Correlation and
Simple Linear Regression

STA4173: Biostatistics
Spring 2025

Introduction: Correlation

  • Before today, we discussed methods for comparing continuous outcomes across two or more groups.

  • We now will begin exploring the relationships between two continuous variables.

  • We will first focus on data visualization and correlation.

  • The we will quantify the relationship using regression analysis.

Scatterplot

  • Scatterplot or scatter diagram:

    • A graph that shows the relationship between two quantitative variables measured on the same subject.
  • Each individual in the dataset is represented by a point on the scatterplot.

  • The explanatory variable is on the x-axis and the response variable is on the y-axis.

  • It is super important for us to plot the data!

    • Plotting the data is a first step in identifying issues or potential relationships.

Scatterplots

  • Positive relationship: As x increases, y increases.

  • Negative relationship: As x increases, y decreases.


Example

  • A golf pro wants to investigate the relation between the club-head speed of a golf club (measured in miles per hour) and the distance (in yards) that the ball will travel.

  • The pro uses a single model of club and ball, one golfer, and a clear, 70-degree day with no wind.

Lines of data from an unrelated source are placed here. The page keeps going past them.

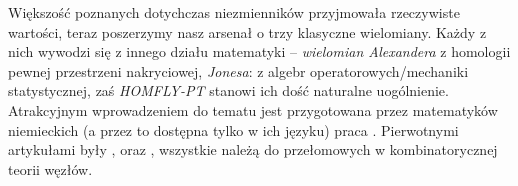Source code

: Większość poznanych dotychczas niezmienników przyjmowała rzeczywiste wartości, teraz poszerzymy nasz arsenał o trzy klasyczne wielomiany.
Każdy z nich wywodzi się z innego działu matematyki -- \emph{wielomian Alexandera} z homologii pewnej przestrzeni nakryciowej, \emph{Jonesa}: z algebr operatorowych/mechaniki statystycznej, zaś \emph{HOMFLY-PT} stanowi ich dość naturalne uogólnienie.
Atrakcyjnym wprowadzeniem do tematu jest przygotowana przez matematyków niemieckich (a przez to dostępna tylko w ich języku) praca \cite{gellert09}.
Pierwotnymi artykułami były \cite{alexander28}, \cite{jones85} oraz \cite{homfly85}, wszystkie należą do przełomowych w kombinatorycznej teorii węzłów.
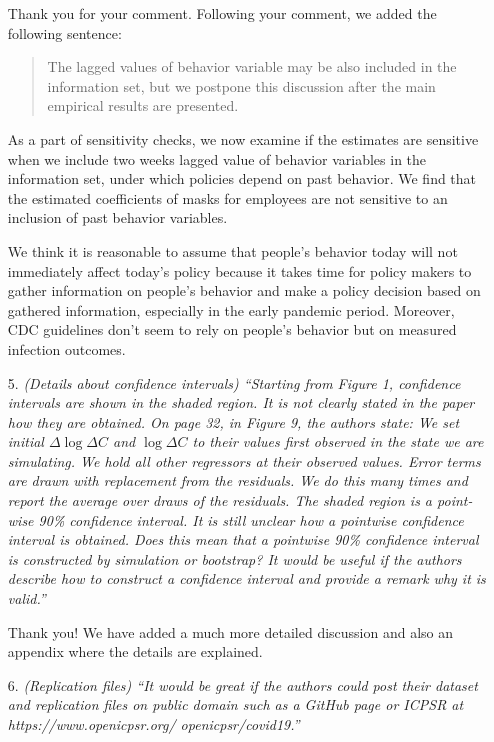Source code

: \documentclass[11pt]{article}
\begin{document}
\begin{itemize}
Thank you for your comment. Following your comment, we added the following sentence:
\begin{quote}
The  lagged values of behavior variable may be also included in the information set, but we postpone this discussion after the main empirical results are presented.
\end{quote} 
As a part of sensitivity checks, we now examine if the estimates are sensitive when we include two weeks lagged value of behavior variables in the information set, under which policies depend on past behavior. We find that the estimated coefficients of masks for employees are not sensitive to an inclusion of past behavior variables. 
 
We think it is reasonable to assume that people's behavior today will not immediately affect today's policy because it takes time for policy makers to gather information on people's behavior and make a policy decision based on gathered information, especially in the early pandemic period.   Moreover, CDC guidelines don't seem to rely on people's behavior but on measured infection outcomes.
  
\item[5.]  \textit{(Details about confidence intervals) ``Starting from Figure 1, confidence intervals are shown
in the shaded region. It is not clearly stated in the paper how they are obtained. On page 32,
in Figure 9, the authors state:
We set initial $\Delta\log\Delta C$ and $\log\Delta C$  to their values first observed in the state we
are simulating. We hold all other regressors at their observed values. Error terms
are drawn with replacement from the residuals. We do this many times and report
the average over draws of the residuals. The shaded region is a point-wise 90\%
confidence interval. It is still unclear how a pointwise confidence interval is obtained. Does this mean that a pointwise
90\% confidence interval is constructed by simulation or bootstrap? It would be useful if the authors describe how to construct a confidence interval and provide a remark why it is valid.''}

Thank you! We have added a much more detailed discussion and also an appendix where the details
are explained.
  
\item[6.]  \textit{(Replication files) ``It would be great if the authors could post their dataset and replication
files on public domain such as a GitHub page or ICPSR at https://www.openicpsr.org/
openicpsr/covid19.''}


\end{itemize}
\end{document}
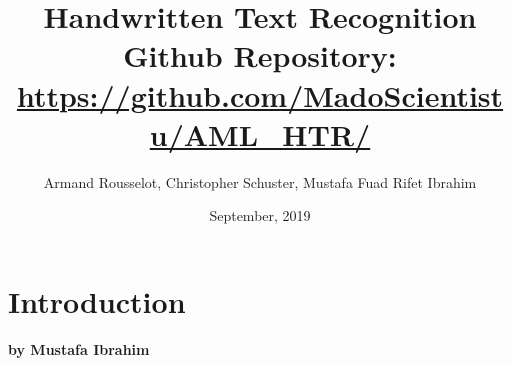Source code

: \documentclass{article}
\begin{document}
\title{Handwritten Text Recognition \\ \vspace{3mm}
\small Github Repository: \url{https://github.com/MadoScientistu/AML_HTR/}}
\date{September, 2019}
\author{Armand Rousselot, Christopher Schuster, Mustafa Fuad Rifet Ibrahim}

\maketitle
\newpage
\tableofcontents

\newpage
\section{Introduction}

\textbf{by Mustafa Ibrahim} \\
\end{document}
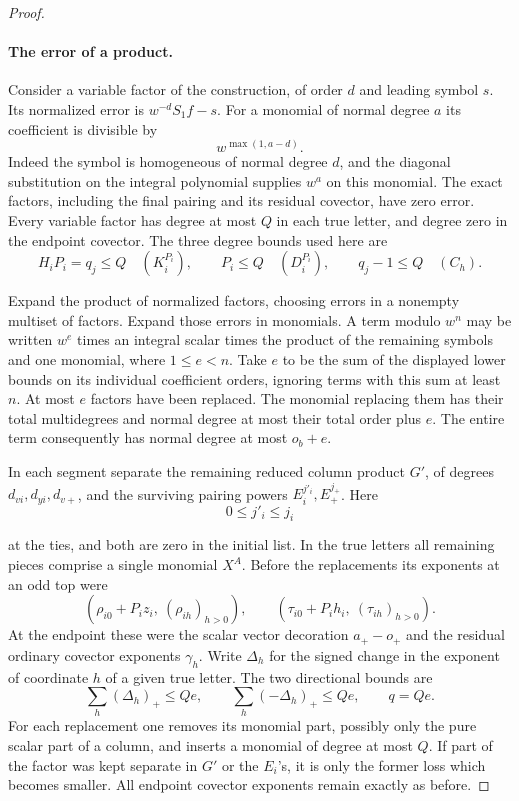 \begin{proof}
\paragraph{The error of a product.}
Consider a variable factor of the construction, of order \(d\)
and leading symbol \(s\). Its normalized error is
\(w^{-d}S_1 f-s\). For a monomial of normal degree \(a\) its
coefficient is divisible by
\[
 w^{\max(1,a-d)}.
\]
Indeed
the symbol is homogeneous of normal degree \(d\), and the
diagonal substitution on the integral polynomial supplies
\(w^a\) on this monomial. The exact factors, including the final
pairing and its residual covector, have zero error. Every variable
factor has degree at most \(Q\) in each true letter, and degree
zero in the endpoint covector. The three degree bounds used here are
\[
 H_i P_i=q_j\le Q\quad(K_i^{P_i}),\qquad P_i\le Q\quad(D_i^{P_i}),\qquad q_j-1\le Q\quad(C_h).
\]


Expand the product of normalized factors, choosing errors in a
nonempty multiset of factors. Expand those errors in monomials.
A term modulo \(w^n\) may be written \(w^e\) times an integral
scalar times the product of the remaining symbols and one monomial,
where \(1\le e<n\). Take \(e\) to be the sum of the displayed
lower bounds on its individual coefficient orders, ignoring terms
with this sum at least \(n\). At most \(e\) factors have been
replaced. The monomial replacing them has their total
multidegrees and normal degree at most their total order plus
\(e\). The entire term consequently has normal degree at most
\(o_b+e\).

In each segment separate the remaining reduced column product
\(G'\), of degrees \(d_{vi},d_{yi},d_{v+}\), and the surviving
pairing powers \(E_i^{j'_i},E_+^{j_+}\). Here
\[
 0\le j'_i\le j_i
\]

at the ties, and both are zero in the initial list. In the
true letters all remaining pieces comprise a single monomial
\(X^A\). Before the replacements its exponents at an odd top were
\[
 (\rho_{i0}+P_i z_i,\ (\rho_{ih})_{h>0}),\qquad
 (\tau_{i0}+P_i h_i,\ (\tau_{ih})_{h>0}).
\]
At the endpoint these were the scalar vector decoration
\(a_+-o_+\) and the residual ordinary covector exponents
\(\gamma_h\). Write \(\Delta_h\) for the signed change in the exponent of coordinate \(h\) of a given true letter. The two directional bounds are
\[
 \sum_h(\Delta_h)_+\le Qe,\qquad \sum_h(-\Delta_h)_+\le Qe,\qquad q=Qe.
\]
For each replacement one removes its monomial
part, possibly only the pure scalar part of a column, and inserts
a monomial of degree at most \(Q\). If part of the factor was kept
separate in \(G'\) or the \(E_i\)'s, it is only the former loss
which becomes smaller. All endpoint covector exponents remain
exactly as before.


\end{proof}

  • The pro records the club-head speed, measures the distance the ball travels, and collected the data below.

library(tidyverse)
golf <- tibble(speed = c(100, 102, 103, 101, 105, 100, 99, 105),
               distance = c(257, 264, 274, 266, 277, 263, 258, 275))
  head(golf, n=3)

Example

  • Like we have done before, we will graph using the ggplot2 package.
golf %>% ggplot(aes(x = speed, y = distance)) + 
  geom_point(size = 5) + # plot points; make dots bigger
  labs(x = "Club Head Speed (mph)",
       y = "Distance (yards)") + # define labels 
  theme_bw() # change background color

Correlation

  • Creating the scatterplot allows us to visualize a potential relationship.

    • e.g., we know from the scatterplot for the golf data, as speed increases, distance increases.
  • Now, let’s talk about how to quantify that relationship.

    • Initial quantification: correlation.

    • Further quantification: regression.

Correlation

  • Correlation: A measure of the strength and direction of the linear relationship between two quantitative variables.

    • \rho represents the population correlation coefficient.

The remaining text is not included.